REQUIRED ACTION: Where does the word "always" appear in the entries below? Copy each line that holds it.

*** EXERCISE INPUT ***

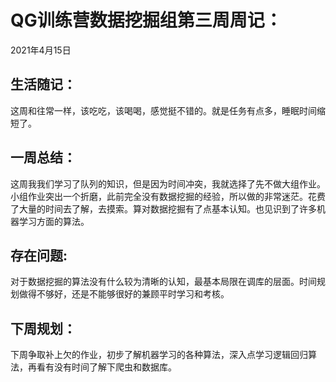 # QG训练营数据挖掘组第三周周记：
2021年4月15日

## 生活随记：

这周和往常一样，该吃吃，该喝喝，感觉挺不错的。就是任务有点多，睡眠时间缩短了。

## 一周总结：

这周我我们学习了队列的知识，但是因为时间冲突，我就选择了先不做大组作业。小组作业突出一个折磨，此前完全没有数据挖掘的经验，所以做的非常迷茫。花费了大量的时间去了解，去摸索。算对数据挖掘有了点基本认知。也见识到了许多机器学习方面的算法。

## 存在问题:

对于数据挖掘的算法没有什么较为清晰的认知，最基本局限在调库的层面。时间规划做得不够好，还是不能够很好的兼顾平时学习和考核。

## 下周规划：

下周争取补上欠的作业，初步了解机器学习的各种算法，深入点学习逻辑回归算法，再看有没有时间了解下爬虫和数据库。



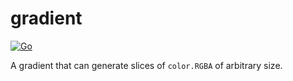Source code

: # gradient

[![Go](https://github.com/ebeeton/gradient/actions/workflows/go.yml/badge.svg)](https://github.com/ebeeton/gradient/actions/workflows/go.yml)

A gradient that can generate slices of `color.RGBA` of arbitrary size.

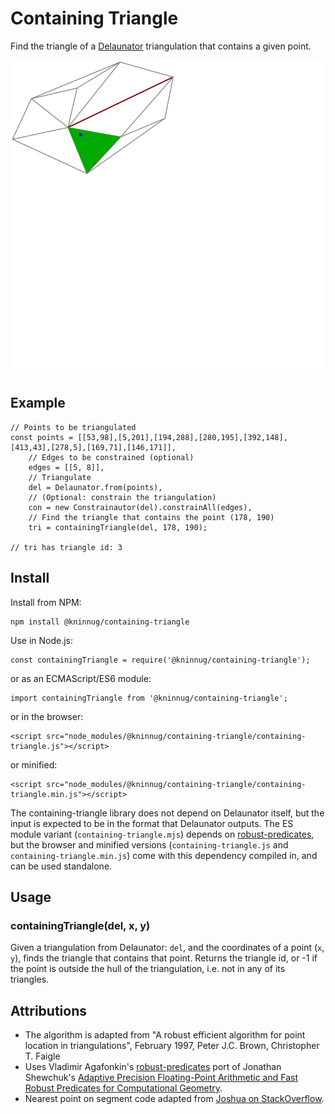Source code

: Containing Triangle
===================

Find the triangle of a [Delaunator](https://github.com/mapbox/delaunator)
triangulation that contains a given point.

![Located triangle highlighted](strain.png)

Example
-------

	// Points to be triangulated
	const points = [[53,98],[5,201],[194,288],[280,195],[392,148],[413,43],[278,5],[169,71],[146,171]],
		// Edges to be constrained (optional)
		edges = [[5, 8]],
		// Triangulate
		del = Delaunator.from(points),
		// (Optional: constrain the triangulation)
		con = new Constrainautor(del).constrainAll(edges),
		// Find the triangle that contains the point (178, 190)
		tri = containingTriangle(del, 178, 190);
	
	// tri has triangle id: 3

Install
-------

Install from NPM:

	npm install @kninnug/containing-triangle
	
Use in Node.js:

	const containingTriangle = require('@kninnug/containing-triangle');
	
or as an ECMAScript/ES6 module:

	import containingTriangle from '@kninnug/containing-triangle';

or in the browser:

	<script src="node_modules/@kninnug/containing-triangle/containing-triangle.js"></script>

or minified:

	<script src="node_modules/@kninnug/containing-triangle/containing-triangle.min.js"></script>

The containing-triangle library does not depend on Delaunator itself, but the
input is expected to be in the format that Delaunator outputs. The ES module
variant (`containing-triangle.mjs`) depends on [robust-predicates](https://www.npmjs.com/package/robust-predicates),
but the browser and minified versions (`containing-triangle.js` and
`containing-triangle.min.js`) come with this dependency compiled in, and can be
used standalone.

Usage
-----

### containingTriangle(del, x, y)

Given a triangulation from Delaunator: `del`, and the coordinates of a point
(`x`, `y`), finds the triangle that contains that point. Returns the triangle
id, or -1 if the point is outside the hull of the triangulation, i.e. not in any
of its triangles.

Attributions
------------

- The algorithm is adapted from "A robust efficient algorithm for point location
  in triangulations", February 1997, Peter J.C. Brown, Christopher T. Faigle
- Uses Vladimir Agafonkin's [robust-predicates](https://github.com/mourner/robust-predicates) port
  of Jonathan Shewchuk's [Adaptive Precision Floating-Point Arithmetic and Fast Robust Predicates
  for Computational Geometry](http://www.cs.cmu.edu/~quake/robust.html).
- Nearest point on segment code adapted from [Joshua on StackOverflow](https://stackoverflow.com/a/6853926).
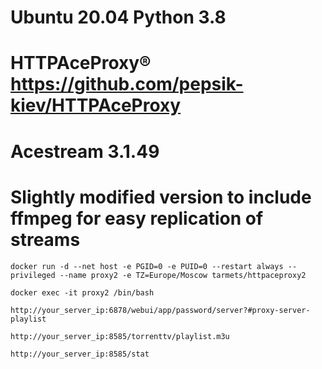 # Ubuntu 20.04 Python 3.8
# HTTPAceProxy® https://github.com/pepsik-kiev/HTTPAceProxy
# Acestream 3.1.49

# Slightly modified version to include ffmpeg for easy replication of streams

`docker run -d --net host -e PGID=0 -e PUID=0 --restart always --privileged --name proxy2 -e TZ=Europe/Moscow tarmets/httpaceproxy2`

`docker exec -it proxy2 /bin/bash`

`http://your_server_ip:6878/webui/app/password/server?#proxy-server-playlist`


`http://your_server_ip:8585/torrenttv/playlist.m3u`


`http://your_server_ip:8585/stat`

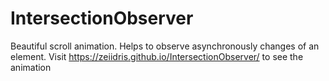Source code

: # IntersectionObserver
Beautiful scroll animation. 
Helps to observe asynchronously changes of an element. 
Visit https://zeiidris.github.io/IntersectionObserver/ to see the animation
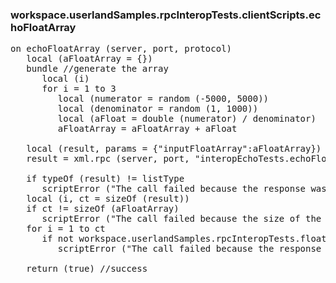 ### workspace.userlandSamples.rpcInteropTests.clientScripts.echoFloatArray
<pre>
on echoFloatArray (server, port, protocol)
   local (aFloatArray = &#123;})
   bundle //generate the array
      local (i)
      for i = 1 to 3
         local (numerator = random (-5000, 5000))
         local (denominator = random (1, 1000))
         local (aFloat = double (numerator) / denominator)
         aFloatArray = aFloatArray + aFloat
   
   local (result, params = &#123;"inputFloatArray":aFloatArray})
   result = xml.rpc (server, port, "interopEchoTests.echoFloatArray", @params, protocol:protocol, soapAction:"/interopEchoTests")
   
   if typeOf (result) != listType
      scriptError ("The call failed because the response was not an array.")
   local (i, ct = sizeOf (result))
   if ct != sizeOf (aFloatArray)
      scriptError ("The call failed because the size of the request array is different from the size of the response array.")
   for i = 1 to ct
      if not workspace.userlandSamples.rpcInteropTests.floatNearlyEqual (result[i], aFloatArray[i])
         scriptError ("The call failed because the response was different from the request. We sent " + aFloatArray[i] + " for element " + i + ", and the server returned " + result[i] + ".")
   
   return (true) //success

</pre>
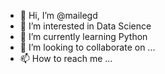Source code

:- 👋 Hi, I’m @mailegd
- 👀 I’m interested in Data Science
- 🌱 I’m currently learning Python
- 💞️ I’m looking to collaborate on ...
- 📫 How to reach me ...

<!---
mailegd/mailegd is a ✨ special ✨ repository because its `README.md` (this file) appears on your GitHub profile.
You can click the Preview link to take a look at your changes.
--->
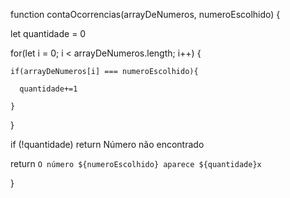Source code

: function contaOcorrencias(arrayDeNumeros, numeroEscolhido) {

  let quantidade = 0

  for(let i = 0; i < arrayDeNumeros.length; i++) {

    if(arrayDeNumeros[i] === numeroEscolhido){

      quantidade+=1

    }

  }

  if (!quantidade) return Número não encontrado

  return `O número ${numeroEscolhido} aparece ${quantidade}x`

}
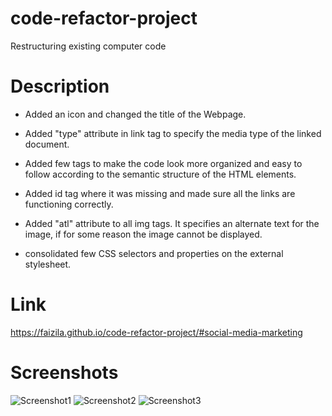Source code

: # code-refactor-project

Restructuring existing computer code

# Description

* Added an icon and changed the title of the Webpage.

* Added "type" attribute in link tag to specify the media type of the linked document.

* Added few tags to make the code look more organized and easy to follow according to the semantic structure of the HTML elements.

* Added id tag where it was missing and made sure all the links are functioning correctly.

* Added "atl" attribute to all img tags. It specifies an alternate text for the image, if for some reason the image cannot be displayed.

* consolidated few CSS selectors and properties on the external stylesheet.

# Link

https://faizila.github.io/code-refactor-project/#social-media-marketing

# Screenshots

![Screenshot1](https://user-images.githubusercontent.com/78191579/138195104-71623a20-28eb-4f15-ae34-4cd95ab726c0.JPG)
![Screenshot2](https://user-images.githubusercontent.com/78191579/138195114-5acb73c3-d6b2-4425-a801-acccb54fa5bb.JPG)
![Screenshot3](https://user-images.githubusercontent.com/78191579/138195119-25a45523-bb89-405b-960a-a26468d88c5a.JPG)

*** End of EXERCISE INPUT ***
*** EXERCISE INPUT ***

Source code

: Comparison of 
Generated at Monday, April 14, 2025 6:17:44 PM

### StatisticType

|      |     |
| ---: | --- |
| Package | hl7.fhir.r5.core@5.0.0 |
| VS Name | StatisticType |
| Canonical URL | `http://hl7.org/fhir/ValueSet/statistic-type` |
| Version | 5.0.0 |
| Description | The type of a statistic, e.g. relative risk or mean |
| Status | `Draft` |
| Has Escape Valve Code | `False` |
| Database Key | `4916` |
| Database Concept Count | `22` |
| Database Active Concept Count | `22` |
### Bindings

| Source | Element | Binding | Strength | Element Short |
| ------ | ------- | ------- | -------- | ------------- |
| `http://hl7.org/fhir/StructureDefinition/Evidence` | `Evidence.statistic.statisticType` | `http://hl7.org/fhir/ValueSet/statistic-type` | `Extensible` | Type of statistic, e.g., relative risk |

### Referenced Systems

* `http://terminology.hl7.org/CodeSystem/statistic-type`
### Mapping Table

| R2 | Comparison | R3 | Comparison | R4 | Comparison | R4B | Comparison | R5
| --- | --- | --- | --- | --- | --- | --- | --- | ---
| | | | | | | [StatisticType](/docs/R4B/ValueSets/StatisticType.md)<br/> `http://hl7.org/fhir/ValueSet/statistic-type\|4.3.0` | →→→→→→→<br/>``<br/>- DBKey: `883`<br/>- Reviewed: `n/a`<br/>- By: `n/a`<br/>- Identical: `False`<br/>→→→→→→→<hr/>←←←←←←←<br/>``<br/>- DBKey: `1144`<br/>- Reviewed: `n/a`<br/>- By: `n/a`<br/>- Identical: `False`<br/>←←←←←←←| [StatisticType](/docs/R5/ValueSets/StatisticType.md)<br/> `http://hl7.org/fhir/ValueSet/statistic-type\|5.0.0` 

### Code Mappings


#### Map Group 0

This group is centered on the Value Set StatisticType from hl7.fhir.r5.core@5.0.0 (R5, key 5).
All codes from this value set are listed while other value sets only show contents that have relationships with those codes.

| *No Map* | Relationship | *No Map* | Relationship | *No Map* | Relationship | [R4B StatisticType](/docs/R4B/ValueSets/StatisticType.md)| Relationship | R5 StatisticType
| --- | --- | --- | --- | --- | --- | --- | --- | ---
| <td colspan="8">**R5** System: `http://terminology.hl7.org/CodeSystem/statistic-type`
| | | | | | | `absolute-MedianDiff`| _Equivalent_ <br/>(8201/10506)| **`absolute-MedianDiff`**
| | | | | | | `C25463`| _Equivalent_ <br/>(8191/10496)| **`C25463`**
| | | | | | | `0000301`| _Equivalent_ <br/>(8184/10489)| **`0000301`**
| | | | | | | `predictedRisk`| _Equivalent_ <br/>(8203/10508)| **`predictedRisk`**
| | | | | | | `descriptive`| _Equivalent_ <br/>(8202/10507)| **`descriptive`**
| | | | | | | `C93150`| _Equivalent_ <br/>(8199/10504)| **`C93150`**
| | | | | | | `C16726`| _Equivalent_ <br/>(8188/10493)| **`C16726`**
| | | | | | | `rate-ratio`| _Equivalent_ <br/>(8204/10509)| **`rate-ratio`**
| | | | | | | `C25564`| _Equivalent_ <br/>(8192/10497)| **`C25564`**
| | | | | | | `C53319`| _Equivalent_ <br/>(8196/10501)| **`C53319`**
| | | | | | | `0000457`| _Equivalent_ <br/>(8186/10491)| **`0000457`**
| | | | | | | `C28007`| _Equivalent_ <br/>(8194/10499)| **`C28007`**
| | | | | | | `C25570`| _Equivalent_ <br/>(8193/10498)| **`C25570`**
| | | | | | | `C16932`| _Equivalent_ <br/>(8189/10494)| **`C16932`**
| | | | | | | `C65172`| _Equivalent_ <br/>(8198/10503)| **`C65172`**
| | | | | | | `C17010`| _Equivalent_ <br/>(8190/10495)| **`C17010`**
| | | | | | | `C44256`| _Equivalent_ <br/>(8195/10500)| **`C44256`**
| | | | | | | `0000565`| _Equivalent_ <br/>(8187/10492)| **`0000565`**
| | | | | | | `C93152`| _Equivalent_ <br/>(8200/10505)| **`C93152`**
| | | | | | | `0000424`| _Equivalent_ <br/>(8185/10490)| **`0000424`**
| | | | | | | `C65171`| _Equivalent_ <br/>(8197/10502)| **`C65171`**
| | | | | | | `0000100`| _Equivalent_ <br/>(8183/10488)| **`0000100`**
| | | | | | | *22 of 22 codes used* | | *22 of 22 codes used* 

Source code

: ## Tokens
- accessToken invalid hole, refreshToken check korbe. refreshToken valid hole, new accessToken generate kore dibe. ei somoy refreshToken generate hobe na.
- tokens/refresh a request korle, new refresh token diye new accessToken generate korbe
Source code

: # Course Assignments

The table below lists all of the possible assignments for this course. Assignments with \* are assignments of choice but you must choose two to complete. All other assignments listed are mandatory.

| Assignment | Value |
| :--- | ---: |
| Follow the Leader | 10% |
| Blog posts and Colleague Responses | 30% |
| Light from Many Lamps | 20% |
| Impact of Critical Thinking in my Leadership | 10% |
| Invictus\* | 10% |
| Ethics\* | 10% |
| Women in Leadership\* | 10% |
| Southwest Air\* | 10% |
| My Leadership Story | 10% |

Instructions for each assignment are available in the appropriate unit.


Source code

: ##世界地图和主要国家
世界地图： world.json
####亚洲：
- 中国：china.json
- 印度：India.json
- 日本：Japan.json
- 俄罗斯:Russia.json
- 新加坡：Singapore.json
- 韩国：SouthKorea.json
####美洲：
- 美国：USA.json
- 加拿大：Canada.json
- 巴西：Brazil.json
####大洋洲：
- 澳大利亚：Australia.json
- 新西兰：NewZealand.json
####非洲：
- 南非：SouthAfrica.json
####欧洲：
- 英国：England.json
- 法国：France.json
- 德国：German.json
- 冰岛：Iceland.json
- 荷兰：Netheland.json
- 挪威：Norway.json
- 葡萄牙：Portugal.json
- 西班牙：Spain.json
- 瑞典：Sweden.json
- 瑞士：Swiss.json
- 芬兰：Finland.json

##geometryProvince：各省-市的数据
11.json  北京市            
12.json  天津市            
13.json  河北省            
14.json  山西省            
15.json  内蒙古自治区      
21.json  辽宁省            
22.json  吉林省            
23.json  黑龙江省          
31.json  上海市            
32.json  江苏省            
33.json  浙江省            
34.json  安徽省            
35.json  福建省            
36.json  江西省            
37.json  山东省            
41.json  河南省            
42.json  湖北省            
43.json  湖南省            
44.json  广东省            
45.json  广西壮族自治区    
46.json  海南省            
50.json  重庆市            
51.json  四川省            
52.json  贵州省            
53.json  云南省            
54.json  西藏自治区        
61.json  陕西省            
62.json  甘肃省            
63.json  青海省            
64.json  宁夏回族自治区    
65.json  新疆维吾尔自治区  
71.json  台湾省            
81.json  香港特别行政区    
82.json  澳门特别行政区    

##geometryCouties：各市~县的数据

*** End of EXERCISE INPUT ***
*** EXERCISE INPUT ***

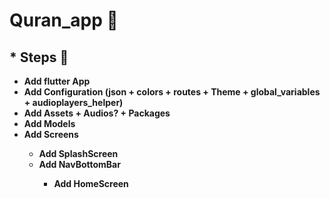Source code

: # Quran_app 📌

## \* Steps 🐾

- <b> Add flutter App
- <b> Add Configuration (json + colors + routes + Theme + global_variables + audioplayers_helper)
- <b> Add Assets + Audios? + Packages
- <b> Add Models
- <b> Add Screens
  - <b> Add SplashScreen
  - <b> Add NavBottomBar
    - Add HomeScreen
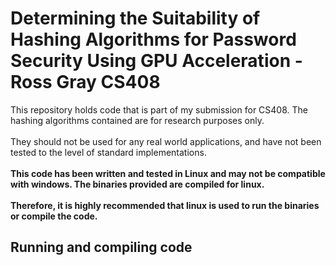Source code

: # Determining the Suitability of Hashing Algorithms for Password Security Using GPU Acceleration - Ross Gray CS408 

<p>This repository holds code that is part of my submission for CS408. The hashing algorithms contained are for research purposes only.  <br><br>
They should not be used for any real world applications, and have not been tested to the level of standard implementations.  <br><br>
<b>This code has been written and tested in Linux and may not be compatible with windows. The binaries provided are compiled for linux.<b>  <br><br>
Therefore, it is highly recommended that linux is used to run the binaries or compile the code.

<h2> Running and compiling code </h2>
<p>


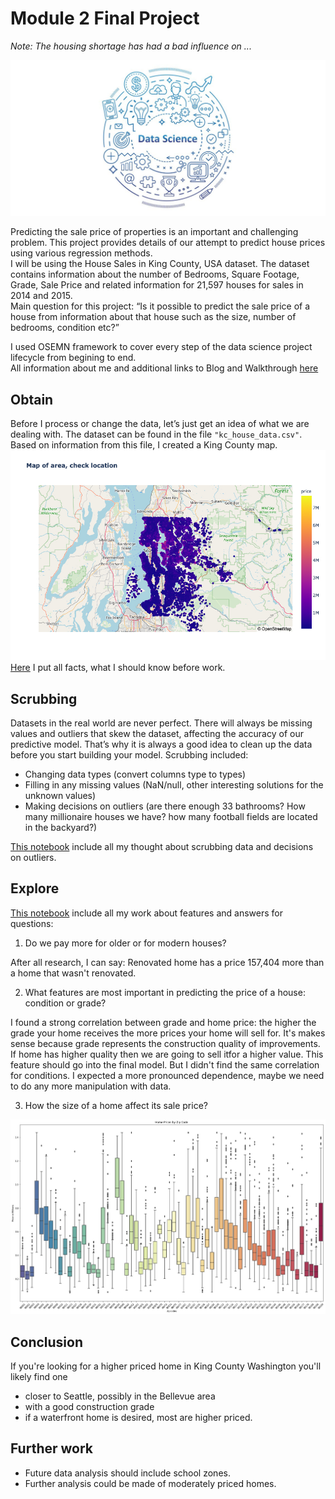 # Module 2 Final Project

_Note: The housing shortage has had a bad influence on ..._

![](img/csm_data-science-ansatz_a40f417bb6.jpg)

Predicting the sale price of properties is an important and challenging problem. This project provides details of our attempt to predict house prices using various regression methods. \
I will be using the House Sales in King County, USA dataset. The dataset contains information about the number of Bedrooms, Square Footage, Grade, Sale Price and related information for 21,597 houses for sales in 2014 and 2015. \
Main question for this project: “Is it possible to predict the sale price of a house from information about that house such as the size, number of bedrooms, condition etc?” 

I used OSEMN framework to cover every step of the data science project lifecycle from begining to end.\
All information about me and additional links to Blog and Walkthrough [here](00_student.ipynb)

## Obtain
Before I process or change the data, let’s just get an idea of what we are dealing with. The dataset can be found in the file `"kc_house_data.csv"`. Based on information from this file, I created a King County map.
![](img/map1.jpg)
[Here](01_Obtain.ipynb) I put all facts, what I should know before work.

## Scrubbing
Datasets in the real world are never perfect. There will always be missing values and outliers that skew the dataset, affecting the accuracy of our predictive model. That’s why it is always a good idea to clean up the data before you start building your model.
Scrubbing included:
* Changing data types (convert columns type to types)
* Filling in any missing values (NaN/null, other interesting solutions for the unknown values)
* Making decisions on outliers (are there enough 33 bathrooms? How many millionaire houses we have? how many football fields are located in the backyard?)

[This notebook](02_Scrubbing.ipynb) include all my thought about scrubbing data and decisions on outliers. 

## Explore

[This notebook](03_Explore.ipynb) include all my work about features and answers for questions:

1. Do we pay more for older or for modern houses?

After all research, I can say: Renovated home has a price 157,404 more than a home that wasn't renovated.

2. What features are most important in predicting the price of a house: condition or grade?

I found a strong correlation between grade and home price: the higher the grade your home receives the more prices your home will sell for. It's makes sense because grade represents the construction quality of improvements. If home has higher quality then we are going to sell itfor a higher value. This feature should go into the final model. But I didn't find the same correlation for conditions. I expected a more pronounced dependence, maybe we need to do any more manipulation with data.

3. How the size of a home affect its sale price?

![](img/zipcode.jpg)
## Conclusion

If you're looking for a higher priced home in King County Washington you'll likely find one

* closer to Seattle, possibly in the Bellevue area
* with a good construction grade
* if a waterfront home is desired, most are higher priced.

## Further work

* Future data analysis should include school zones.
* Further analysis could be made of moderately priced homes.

*** End of EXERCISE INPUT ***

EXERCISE SOLUTION:
`docker run -d --net host -e PGID=0 -e PUID=0 --restart always --privileged --name proxy2 -e TZ=Europe/Moscow tarmets/httpaceproxy2`
Datasets in the real world are never perfect. There will always be missing values and outliers that skew the dataset, affecting the accuracy of our predictive model. That’s why it is always a good idea to clean up the data before you start building your model.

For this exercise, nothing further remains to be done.